SWR seeks to always be pragmatic in how it catalyses sustainable change in the wine sector. Indeed, one of the key lessons we have learned from our benchmarking work is that the best standards are those which work with companies to develop an action plan to be implemented over time. This means that companies can develop their sustainability work as capability and resources permit.
We also know that cooperation works. The best example being SWR’s Bottle Weight Accord, which now covers more than 2.5 billion bottles. When the Accord was launched, many of those joining it had explored the importance of bottle weight reduction, yet it was by working with others that those companies were able to achieve impact at scale.
And this is precisely the point: cooperation means that we don’t all have to start from square one; we can learn more quickly because we can build on the efforts of others. That’s not just smart: it makes financial sense too. Driving change by being smart and efficient is the core of what SWR does.
However, we recently realised that in two areas of our work, labour rights and viticulture, we risked exacerbating the problem we are seeking to solve, by creating more work, not sharing potential solutions.

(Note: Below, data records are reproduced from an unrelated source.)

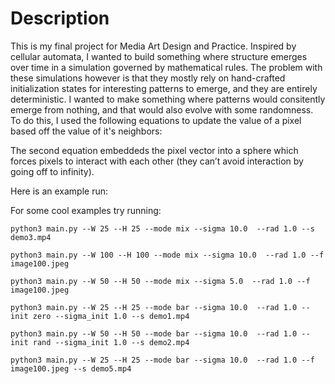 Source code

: # Description

This is my final project for Media Art Design and Practice. Inspired by cellular automata, I wanted to build something where structure emerges over time in a simulation governed by mathematical rules. The problem with these simulations however is that they mostly rely on hand-crafted initialization states for interesting patterns to emerge, and they are entirely deterministic. I wanted to make something where patterns would consitently emerge from nothing, and that would also evolve with some randomness. To do this, I used the following equations to update the value of a pixel based off the value of it's neighbors:

The second equation embeddeds the pixel vector into a sphere which forces pixels to interact with each other (they can’t avoid interaction by going off to infinity).

Here is an example run:

For some cool examples try running:

`python3 main.py --W 25 --H 25 --mode mix --sigma 10.0  --rad 1.0 --s demo3.mp4`

`python3 main.py --W 100 --H 100 --mode mix --sigma 10.0  --rad 1.0 --f image100.jpeg`

`python3 main.py --W 50 --H 50 --mode mix --sigma 5.0  --rad 1.0 --f image100.jpeg`

`python3 main.py --W 25 --H 25 --mode bar --sigma 10.0  --rad 1.0 --init zero --sigma_init 1.0 --s demo1.mp4`

`python3 main.py --W 50 --H 50 --mode bar --sigma 10.0  --rad 1.0 --init rand --sigma_init 1.0 --s demo2.mp4`

`python3 main.py --W 25 --H 25 --mode bar --sigma 10.0  --rad 1.0 --f image100.jpeg --s demo5.mp4`
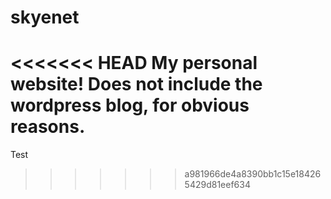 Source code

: # skyenet
<<<<<<< HEAD
My personal website! Does not include the wordpress blog, for obvious reasons. 
=======
Test
>>>>>>> a981966de4a8390bb1c15e184265429d81eef634

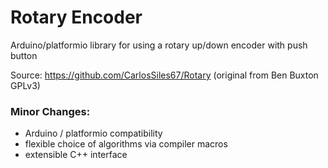 # Rotary Encoder
Arduino/platformio library for using a rotary up/down encoder with push button

Source: https://github.com/CarlosSiles67/Rotary (original from Ben Buxton GPLv3)

### Minor Changes:
 - Arduino / platformio compatibility
 - flexible choice of algorithms via compiler macros
 - extensible C++ interface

In the downstream of wine, at the distributors and retailers, labour issues and viticultural ones are often dealt with by different teams. Upstream, however, in vineyards and wineries, they are often dealt with by the same, small group of people. Efficiency and cost-effectiveness therefore mean that these two topics must be worked on as two aspects of the same task: to create a sustainable vineyard.
And that is the label we will use – The Sustainable Vineyard. This will not affect the work plans we have already set out for these action areas, simply that where relevant and appropriate they will work together.
The aim is to be efficient in the sort of information we seek. Not detailed, compliance-focused data, but insights for us to be able to ‘take the temperature’ on key issues. We will also look to identify tools and approaches which can be shared to help accelerate change.
The aim is to re-establish the often-forgotten third leg of sustainability: that economic affordability and efficiency is a key part of real, durable sustainability.